Or, did you see a recent issue of The New Yorker with a cartoon with a man and a woman walking from a house with a large ‘For Sale: Foreclosure’ sign on its lawn? The woman carried two suitcases and a glum expression, while the man lugged a large crate and said, ‘Well, this is one way to keep the kids from moving back home.’ Admittedly, that was not very funny, either.

Or were you aware of the Oregon theater company that advertised its production of Anton Chekov's ‘The Cherry Orchard’ as ‘the ultimate foreclosure comedy’? Not a very tasteful bit of marketing, is it?

Or how about the YouTube comedy videos featuring the taglines ‘A touch of humor added to the foreclosure nightmare – why not?’ and ‘Hilarious door knocking foreclosure humor’? Okay, I'll stop now – it doesn't get better.

Over the past few months, a number of websites, newspaper comic strips and would-be comedians have incorporated references to foreclosures into their jokey dialogue. Even some entities that bill themselves as supposedly helping distressed homeowners have slipped into feeble comedy: a strategic-default advocacy website called HomeLoanWalkaway.com has a cartoon of Old Mother Hubbard leaving her celebrated shoe house while saying, ‘They foreclosed, so we are moving to a flip-flop.’

A great deal of comedy, of course, is built on the premise of somebody going through an exaggerated misfortune: slipping on a banana peel, hitting one's head on a pipe, getting into a convoluted predicament that raises all sorts of mayhem, etc. The key rule of this school of comedy is that extreme situations are hilarious when it happens to someone else – Moe slapping Curly is funny, but you wouldn't be amused if someone slapped you in the same manner.

But can anyone get a good laugh out of foreclosure? Considering the stress and tumult that the foreclosure process brings to people – not to mention the economic crisis it creates in neighborhoods – it might seem that foreclosure is an off-limits subject for joking.

Empirical research of the late-night comedy shows finds little (if anything) in the way of recent foreclosure-related jokes. While it may seem that no subject is immune from the barbed putdowns of the Leno-Letterman-Kimmel set, it appears that foreclosure is not a staple of the evening comedy monologues.

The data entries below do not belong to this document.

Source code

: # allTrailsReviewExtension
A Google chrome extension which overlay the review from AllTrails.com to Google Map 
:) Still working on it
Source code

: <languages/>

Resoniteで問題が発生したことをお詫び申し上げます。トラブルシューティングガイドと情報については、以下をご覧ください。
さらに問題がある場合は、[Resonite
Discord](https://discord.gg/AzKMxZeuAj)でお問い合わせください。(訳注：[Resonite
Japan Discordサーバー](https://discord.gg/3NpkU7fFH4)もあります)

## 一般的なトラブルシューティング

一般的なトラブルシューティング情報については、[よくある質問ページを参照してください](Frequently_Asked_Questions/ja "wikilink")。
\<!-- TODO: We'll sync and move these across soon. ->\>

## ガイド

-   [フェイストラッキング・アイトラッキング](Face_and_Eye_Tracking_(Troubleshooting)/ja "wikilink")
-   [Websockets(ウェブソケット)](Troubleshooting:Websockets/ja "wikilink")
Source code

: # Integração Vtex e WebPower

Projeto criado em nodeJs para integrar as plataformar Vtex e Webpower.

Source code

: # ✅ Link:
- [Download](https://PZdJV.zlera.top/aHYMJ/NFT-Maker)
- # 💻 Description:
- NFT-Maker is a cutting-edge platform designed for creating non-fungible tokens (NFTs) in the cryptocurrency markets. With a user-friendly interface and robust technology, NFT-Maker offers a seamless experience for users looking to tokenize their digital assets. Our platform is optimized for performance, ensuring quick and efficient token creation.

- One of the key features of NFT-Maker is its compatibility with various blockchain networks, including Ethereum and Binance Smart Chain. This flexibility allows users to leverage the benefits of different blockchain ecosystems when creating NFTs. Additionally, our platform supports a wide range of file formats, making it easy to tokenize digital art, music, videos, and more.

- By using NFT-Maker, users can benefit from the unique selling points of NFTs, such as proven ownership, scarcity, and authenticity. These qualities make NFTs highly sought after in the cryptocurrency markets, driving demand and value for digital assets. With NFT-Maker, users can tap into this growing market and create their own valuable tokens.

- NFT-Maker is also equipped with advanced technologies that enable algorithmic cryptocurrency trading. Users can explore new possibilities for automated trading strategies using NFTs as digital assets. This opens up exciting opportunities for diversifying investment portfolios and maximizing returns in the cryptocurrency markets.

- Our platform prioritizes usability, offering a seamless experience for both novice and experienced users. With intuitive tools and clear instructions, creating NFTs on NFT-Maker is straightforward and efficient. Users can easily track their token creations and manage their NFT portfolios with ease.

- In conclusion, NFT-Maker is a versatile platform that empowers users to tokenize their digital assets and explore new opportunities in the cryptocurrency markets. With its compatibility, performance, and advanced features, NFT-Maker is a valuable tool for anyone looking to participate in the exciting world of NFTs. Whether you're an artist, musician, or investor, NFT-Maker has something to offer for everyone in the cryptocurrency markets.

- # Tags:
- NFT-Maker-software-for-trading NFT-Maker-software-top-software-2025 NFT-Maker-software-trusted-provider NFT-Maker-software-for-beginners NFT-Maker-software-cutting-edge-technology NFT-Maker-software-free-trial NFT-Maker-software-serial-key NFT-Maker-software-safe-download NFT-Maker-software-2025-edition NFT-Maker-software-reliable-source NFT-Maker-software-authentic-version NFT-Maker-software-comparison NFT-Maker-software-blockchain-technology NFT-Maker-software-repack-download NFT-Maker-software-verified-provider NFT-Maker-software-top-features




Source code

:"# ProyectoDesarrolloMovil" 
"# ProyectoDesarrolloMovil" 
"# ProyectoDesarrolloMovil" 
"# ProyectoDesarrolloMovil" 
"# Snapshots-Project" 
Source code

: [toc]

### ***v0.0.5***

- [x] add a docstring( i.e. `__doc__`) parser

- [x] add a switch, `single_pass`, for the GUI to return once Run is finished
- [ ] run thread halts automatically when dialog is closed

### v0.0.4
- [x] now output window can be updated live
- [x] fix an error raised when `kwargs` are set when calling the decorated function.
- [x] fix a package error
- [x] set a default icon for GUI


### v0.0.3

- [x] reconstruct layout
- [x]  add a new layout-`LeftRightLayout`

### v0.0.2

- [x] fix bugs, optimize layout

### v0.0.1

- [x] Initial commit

Very few people that have been personally affected by foreclosure are able to openly laugh at their own predicament. The only notable exception I could locate was a New York Times article where veteran comic Dick Gregory joked about the foreclosure procedures he was facing. ''I'm surprised to see there's a story about somebody losing a house,'' Gregory said. ''I thought the news nowadays was when somebody can afford to buy a house.''

The only genuinely funny thing about that situation, however, was the timing: Gregory went into foreclosure in May 1982, a quarter-century before the current crisis began. So much for thinking about the early 1980s as the good old days!

If jokes about foreclosures are few and far between, it might make a positive statement about U.S. society: There are some things that are just not funny, and the pain and hardship brought about by foreclosure is among them. We should be glad that the overwhelming majority of people are not laughing at foreclosure – when the seriousness of the subject disappears, everyone loses.